Maggie Smith

Maggie Smith

Blog URL: https://potterynorthwest.org/portfolio-item/maggie-smith/

   Bainbridge Island, WA, 98110

Maggie Smith’s first experience with her future medium of choice was at an early age when, as an active tomboy, she dug out a vein of clay under the jungle gym at her playground. Born in 1950 in New Hampshire, as a child she also loved to draw, read and write.

When it came time for college, she couldn’t decide if she should major in literature or fine art, so she acquired a B.A. in Liberal Arts from the University of Delaware. Maggie first focused on drawing and painting as an undergraduate, and then rediscovered clay through functional pottery classes, leaping from fine art into craft. Her love for the medium took hold, and after receiving her B.A. she started a pottery cooperative in the early 1970s in Rochester, New York.

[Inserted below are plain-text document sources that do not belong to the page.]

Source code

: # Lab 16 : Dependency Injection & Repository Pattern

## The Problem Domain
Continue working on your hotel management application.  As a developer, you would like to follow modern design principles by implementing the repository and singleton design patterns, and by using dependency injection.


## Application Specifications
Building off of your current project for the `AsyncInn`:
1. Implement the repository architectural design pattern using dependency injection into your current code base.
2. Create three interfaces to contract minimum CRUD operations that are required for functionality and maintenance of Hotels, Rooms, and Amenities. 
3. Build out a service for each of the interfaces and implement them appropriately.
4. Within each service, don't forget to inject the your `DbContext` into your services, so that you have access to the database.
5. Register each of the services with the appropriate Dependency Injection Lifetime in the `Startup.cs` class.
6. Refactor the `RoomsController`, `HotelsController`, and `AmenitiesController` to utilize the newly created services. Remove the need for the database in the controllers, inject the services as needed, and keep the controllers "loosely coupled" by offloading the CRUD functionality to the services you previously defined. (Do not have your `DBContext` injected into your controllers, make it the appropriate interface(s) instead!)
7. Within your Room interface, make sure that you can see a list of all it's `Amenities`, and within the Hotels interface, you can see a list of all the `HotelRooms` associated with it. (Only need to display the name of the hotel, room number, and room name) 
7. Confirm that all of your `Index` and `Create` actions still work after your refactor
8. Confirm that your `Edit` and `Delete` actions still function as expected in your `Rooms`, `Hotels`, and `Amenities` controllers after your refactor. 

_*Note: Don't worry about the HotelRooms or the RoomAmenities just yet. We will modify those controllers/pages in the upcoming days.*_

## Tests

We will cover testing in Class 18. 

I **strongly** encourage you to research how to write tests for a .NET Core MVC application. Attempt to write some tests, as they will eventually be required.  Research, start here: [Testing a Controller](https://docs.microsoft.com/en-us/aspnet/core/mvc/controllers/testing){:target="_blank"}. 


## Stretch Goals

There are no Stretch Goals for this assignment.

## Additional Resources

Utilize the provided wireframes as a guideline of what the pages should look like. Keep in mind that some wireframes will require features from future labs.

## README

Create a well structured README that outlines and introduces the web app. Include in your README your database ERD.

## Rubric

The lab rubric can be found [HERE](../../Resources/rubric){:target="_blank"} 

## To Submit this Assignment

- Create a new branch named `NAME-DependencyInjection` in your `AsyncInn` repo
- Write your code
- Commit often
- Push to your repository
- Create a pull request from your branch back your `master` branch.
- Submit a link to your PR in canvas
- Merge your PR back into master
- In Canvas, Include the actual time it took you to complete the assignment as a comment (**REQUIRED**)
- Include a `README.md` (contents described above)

In graduate school she chose to pursue a degree in fine art because by that time she knew she wanted “to build things.” Her work at Indiana State University towards her M.F.A. allowed an evolution, once she had established her proficiency with the medium of clay, from craft back to fine art through ceramic sculpture.

Maggie’s first marriage was to her high school sweetheart at 19; but after graduate school she moved to Seattle in 1978 alone. She taught public school students as an artist-in-residence around the State, as well as adult artists’ workshops and mentoring programs. She had a studio in the old Polson building in Pioneer Square, where her own work was focused on abstract sculpture.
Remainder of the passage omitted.